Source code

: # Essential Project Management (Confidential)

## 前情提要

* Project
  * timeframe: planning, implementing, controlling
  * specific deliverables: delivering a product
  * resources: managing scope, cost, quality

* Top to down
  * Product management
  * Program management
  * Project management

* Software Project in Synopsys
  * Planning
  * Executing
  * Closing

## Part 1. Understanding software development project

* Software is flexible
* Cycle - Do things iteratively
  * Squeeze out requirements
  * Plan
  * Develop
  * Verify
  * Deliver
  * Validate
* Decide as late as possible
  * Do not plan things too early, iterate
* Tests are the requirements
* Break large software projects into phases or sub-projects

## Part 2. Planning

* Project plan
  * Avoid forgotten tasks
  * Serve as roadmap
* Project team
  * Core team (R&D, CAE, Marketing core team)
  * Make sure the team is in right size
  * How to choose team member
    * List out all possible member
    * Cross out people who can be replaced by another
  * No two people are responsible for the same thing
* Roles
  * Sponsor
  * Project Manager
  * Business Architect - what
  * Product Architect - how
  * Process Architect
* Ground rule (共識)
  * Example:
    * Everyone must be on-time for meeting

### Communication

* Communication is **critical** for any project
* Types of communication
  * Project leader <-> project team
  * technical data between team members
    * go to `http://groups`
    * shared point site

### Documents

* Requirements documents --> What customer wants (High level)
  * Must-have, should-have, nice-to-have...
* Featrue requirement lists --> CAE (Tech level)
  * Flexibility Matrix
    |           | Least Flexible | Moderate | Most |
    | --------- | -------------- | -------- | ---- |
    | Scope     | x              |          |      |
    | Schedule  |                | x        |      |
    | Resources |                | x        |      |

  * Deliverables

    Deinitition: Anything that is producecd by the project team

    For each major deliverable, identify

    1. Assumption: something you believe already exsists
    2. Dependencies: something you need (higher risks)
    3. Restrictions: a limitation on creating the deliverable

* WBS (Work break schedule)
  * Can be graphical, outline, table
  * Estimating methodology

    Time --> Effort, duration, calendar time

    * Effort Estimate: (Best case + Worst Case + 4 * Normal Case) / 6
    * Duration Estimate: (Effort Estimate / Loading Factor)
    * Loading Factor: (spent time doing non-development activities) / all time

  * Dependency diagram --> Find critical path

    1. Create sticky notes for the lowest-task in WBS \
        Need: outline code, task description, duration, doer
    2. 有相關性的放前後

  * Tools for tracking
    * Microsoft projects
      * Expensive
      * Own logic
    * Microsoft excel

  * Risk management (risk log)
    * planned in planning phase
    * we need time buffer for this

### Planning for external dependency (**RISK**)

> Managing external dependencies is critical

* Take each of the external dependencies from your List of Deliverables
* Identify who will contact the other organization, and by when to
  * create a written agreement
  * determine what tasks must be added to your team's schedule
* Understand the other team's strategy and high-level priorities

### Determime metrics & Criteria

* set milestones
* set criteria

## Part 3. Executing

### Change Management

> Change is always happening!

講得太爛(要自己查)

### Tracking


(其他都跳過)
^^^^^^^^^^^^^^^^
• **YOUR GOAL**
Repeat, exactly as they stand above, the lines from the line with "1. Create sticky" to the line with "management (risk log)", both lines included.

• **TASK RESULT**
    1. Create sticky notes for the lowest-task in WBS \
        Need: outline code, task description, duration, doer
    2. 有相關性的放前後

  * Tools for tracking
    * Microsoft projects
      * Expensive
      * Own logic
    * Microsoft excel

  * Risk management (risk log)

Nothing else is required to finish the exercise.